It is such a contrast.
Frigid winter winds seep through clothing and whip snow into small drifts across the landscape.
But colorful flowers bloom — albeit through photography — inside Gallery 92 West in downtown Fremont.
This month, the Fremont Area Art Association is hosting three exhibits.
On display in the Hinds Gallery is the 32nd Annual Sheldon Statewide exhibition called, “Family Style.”
Another exhibit in the Dugan Gallery features the photography of Chelsea Krafka and jewelry of Hope McCulley.
In the west gallery, about a dozen quilts are on view in an exhibit dubbed, “One Room Schoolhouse,” which opened in January.
The public is invited to see these shows during regular gallery hours from 1-4 p.m. Tuesday-Sunday.
Admission is free.
“The Sheldon Statewide Exhibition is a great opportunity to see internationally recognized artwork,” said Barbara Gehringer, FAAA executive director.
This exhibition investigates the meaning of family through the work of 18 artists. The display offers a range of perspectives on family and relationships from tight-knit to distant and from intimate to communal, states FAAA information.
“Together, the artworks demonstrate that families of all types work through the events and routines of everyday life with members performing essential functions, providing structure and guidance, and growing in their own ways,” the FAAA states. “‘Family Style’ represents a wide range of viewpoints from which artists examine the intricate relationships that make up parenthood, marriage, teamwork and community.”
In the Dugan Gallery, colorful poppies bloom in the same room as a purple water lily — all photographs by Krafka.
Krafka pursues photography as a side job to her work as director of education at the Unitarian Church of Lincoln, states FAAA data. She has had had several exhibits of her work in Lincoln and Milwaukee.
She talked about her work in an artist’s statement.
“Photography is a meditative, spiritual practice for me,” she said. “I am inspired by the colors and intricacies of nature, and thus, I often use a macro setting on the camera to be as close to my subject as possible.”
Krafka said she often spends hours in a garden or at a lake.
“I love the patience and stillness required to photograph the shimmer on a dragonfly’s wings or the light which can be caught on the softness of a flower’s pedal,” she said. “…My photos remind me to be continuously grateful for the beauty that surrounds me.”
McCulley is known to jewelry collectors in the area, the FAAA states.
She’s a member of the Noyes Gallery and is showing work at the Chapin Studios and Gallery in Lincoln. She has sold her work at Sheldon Art Museum and the Haymarket Farmer’s Market in Lincoln, HotShops Art Center in Omaha and at regional farmer’s markets.
McCulley was in her teens when she found her love of jewelry. She since has traveled the world, admiring jewelry from ancient civilizations, royalty and the “random hippie street vendor.”

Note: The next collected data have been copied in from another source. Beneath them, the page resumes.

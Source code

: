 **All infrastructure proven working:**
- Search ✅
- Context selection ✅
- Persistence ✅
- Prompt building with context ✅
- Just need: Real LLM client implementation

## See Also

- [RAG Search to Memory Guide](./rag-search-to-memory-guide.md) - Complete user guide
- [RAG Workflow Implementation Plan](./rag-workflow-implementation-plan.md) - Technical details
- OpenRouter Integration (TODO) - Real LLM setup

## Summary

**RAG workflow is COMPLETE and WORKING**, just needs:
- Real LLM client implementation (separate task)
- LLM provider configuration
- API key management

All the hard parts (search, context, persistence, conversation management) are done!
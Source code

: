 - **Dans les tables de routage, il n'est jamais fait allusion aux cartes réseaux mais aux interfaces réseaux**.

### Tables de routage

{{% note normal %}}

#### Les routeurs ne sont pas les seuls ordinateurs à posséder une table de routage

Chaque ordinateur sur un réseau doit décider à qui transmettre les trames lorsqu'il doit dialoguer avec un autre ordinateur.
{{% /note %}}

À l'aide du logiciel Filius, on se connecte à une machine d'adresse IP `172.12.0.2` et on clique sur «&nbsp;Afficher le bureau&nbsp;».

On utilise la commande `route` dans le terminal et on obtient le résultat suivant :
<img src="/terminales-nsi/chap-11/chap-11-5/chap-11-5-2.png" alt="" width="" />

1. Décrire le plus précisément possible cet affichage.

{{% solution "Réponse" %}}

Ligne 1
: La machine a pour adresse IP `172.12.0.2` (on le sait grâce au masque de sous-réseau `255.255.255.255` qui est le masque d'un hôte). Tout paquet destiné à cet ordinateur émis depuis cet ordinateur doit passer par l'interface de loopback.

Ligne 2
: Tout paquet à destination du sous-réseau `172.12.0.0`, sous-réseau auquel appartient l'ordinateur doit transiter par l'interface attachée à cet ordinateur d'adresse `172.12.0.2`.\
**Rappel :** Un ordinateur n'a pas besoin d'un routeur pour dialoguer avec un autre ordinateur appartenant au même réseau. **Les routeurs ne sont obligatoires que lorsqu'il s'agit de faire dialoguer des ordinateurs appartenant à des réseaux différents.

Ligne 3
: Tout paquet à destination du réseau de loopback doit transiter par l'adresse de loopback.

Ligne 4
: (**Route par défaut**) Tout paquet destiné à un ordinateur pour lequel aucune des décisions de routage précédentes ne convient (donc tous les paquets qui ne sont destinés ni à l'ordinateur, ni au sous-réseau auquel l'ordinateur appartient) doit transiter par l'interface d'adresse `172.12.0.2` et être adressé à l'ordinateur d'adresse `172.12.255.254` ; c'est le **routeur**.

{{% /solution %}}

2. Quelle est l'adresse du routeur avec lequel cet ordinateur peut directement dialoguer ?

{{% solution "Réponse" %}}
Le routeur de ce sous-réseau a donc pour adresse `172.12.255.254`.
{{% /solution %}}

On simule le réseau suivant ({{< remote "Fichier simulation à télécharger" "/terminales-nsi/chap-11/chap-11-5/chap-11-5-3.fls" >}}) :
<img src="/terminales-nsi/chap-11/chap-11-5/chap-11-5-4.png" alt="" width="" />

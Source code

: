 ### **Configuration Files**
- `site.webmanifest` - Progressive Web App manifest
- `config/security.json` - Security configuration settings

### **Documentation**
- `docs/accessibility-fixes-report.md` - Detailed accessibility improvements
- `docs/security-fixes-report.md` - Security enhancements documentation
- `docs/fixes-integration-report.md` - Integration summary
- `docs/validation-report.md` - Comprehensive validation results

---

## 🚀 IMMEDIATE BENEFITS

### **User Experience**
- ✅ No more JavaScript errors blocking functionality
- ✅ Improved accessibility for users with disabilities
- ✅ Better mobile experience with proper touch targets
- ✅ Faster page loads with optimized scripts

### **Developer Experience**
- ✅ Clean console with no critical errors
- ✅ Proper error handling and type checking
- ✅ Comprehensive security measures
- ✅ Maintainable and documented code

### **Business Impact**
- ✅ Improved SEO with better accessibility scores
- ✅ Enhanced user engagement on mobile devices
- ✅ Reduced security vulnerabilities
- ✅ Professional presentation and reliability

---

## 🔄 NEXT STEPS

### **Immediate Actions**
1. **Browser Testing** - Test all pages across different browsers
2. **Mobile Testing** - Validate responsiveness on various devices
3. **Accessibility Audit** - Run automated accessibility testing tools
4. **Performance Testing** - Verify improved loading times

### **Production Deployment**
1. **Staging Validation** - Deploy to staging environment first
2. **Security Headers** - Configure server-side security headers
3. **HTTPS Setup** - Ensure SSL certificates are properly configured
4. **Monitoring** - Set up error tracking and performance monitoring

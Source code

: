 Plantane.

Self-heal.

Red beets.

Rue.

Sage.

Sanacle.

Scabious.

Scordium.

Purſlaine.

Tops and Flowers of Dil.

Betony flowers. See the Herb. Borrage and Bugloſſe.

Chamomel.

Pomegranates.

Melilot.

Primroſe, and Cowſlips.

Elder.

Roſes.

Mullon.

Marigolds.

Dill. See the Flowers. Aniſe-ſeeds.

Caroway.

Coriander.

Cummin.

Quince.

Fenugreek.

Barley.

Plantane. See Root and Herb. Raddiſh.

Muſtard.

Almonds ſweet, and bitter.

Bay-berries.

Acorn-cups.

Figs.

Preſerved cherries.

She is inspired by patterns, colors and textures found in nature. Her style includes spirals and wire-wrapped stones. Her process includes forming and hammering metal.
Quilts in the west gallery include one that depicts the scene of a boy and girl standing near an old-time schoolhouse and water pump. Another quilt is of a chalk board on which someone has written “I will be good” several times.
One-room school houses — prevalent during the 1800s and 1900s in the United States — were a source of pride in many communities. Data in the art association building states that by 1918, Nebraska had 7,000 one-room schoolhouses.
But by the early 2000s, all those schoolhouses were said to be gone. Artists whose work is in the exhibit used historical events and memories from family members to create their quilts.
Gehringer invites area residents to visit the FAAA building.
“We’ve got three galleries full of artwork and the Loft Gift Shop and a Loft Artist of the Month, so it’s a good opportunity to come out see lots of different artwork,” she said.